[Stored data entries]
+ + + + +

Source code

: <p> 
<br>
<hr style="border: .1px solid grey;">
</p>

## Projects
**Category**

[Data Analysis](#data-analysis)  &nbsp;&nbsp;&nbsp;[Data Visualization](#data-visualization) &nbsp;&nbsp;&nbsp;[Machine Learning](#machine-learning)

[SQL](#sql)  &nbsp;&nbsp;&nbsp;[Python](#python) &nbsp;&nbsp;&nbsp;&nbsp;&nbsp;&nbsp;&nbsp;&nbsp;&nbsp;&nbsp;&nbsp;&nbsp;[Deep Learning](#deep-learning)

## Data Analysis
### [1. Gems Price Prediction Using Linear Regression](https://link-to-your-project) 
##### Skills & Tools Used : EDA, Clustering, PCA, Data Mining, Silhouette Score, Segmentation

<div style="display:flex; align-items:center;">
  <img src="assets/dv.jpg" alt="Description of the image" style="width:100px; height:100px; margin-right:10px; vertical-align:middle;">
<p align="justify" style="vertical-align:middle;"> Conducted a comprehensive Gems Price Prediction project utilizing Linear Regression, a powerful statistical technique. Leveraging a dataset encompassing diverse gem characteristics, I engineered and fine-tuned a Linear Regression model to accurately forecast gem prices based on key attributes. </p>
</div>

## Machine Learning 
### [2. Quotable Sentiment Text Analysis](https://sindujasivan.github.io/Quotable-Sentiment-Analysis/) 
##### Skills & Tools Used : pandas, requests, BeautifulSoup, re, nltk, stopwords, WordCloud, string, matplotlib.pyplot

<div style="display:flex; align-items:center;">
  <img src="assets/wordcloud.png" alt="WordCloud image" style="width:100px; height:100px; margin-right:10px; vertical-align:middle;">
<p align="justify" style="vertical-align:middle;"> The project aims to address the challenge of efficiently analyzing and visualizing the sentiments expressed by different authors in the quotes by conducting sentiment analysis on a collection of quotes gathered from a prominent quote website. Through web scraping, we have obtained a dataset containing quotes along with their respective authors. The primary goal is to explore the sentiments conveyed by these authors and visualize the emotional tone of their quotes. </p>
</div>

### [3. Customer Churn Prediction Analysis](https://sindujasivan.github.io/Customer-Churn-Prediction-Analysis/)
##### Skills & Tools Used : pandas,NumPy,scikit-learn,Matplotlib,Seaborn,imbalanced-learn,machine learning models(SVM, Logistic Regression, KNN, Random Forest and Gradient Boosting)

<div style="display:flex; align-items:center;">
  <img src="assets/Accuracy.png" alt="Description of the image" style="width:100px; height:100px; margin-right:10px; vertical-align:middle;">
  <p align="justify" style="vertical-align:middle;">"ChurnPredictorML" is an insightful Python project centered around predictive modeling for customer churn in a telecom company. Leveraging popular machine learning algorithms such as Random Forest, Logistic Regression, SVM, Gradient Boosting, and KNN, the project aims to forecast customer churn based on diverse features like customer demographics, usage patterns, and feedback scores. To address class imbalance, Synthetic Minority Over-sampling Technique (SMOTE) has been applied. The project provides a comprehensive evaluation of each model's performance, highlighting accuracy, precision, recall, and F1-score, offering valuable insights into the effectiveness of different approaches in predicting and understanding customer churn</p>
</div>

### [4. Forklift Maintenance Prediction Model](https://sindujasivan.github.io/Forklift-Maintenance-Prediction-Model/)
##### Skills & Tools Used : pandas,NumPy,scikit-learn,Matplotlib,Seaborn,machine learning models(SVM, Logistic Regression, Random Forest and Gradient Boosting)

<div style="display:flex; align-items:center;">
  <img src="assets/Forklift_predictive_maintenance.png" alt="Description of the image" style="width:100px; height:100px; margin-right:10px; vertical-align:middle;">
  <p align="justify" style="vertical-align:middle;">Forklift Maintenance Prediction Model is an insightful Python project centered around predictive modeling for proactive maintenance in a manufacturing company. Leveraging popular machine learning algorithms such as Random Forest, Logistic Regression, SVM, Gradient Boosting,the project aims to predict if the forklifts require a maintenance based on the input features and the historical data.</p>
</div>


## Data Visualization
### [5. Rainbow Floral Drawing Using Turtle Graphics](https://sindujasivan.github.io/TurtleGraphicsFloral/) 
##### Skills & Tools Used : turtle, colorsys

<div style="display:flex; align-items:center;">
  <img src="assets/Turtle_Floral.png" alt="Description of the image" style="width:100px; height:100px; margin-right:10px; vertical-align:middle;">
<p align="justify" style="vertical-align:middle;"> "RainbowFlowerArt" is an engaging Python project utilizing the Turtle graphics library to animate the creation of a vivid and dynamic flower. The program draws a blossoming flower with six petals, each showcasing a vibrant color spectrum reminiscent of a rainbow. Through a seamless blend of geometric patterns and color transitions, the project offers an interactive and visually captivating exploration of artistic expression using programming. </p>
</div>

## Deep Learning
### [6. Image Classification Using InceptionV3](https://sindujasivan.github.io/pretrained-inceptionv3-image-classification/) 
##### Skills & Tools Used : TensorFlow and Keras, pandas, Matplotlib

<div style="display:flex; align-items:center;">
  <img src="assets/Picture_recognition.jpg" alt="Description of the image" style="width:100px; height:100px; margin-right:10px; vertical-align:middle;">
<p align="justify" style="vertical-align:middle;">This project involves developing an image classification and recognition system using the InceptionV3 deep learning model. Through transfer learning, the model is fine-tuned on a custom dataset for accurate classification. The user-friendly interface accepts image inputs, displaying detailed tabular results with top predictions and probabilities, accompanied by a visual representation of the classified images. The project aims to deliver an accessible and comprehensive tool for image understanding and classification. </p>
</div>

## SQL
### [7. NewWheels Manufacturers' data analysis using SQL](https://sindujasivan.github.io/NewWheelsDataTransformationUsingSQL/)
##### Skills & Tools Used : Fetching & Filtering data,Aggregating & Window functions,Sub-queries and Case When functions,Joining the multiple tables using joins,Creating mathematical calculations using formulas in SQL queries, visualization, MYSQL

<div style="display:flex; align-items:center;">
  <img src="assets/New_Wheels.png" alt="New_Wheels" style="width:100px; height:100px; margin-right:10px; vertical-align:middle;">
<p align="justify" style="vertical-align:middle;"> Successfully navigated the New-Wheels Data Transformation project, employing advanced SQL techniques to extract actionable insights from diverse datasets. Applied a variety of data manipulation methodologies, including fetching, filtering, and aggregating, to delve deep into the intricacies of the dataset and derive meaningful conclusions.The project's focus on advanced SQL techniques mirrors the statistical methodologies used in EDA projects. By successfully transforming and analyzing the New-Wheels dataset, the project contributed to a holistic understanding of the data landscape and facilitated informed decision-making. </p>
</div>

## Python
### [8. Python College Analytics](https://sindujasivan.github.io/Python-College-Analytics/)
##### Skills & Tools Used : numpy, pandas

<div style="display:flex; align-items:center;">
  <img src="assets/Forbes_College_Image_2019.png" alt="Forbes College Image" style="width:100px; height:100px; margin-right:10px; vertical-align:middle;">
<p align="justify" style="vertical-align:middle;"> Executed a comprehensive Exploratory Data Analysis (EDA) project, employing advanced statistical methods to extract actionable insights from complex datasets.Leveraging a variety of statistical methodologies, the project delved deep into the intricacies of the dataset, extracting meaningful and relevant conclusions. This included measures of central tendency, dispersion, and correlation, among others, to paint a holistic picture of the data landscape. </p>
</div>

+ + + + +

▶ [Your objective]:
If a line of the data contains "actionable", copy it out.

▶ [Your response]:
<p align="justify" style="vertical-align:middle;"> Successfully navigated the New-Wheels Data Transformation project, employing advanced SQL techniques to extract actionable insights from diverse datasets. Applied a variety of data manipulation methodologies, including fetching, filtering, and aggregating, to delve deep into the intricacies of the dataset and derive meaningful conclusions.The project's focus on advanced SQL techniques mirrors the statistical methodologies used in EDA projects. By successfully transforming and analyzing the New-Wheels dataset, the project contributed to a holistic understanding of the data landscape and facilitated informed decision-making. </p>
<p align="justify" style="vertical-align:middle;"> Executed a comprehensive Exploratory Data Analysis (EDA) project, employing advanced statistical methods to extract actionable insights from complex datasets.Leveraging a variety of statistical methodologies, the project delved deep into the intricacies of the dataset, extracting meaningful and relevant conclusions. This included measures of central tendency, dispersion, and correlation, among others, to paint a holistic picture of the data landscape. </p>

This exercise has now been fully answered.